**DATA EXCERPTS:**
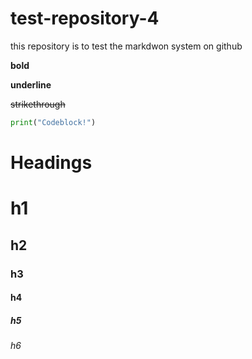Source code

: # test-repository-4

this repository is to test the markdwon system on github


**bold**

__underline__

~~strikethrough~~

```py
print("Codeblock!")
```

# Headings
# h1
## h2
### h3
#### h4
##### h5
###### h6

**REQUIRED WORK:**
Restate the entries verbatim, without pictures.

**THE ANSWER:**
Source code

: # test-repository-4

this repository is to test the markdwon system on github


**bold**

__underline__

~~strikethrough~~

```py
print("Codeblock!")
```

# Headings
# h1
## h2
### h3
#### h4
##### h5
###### h6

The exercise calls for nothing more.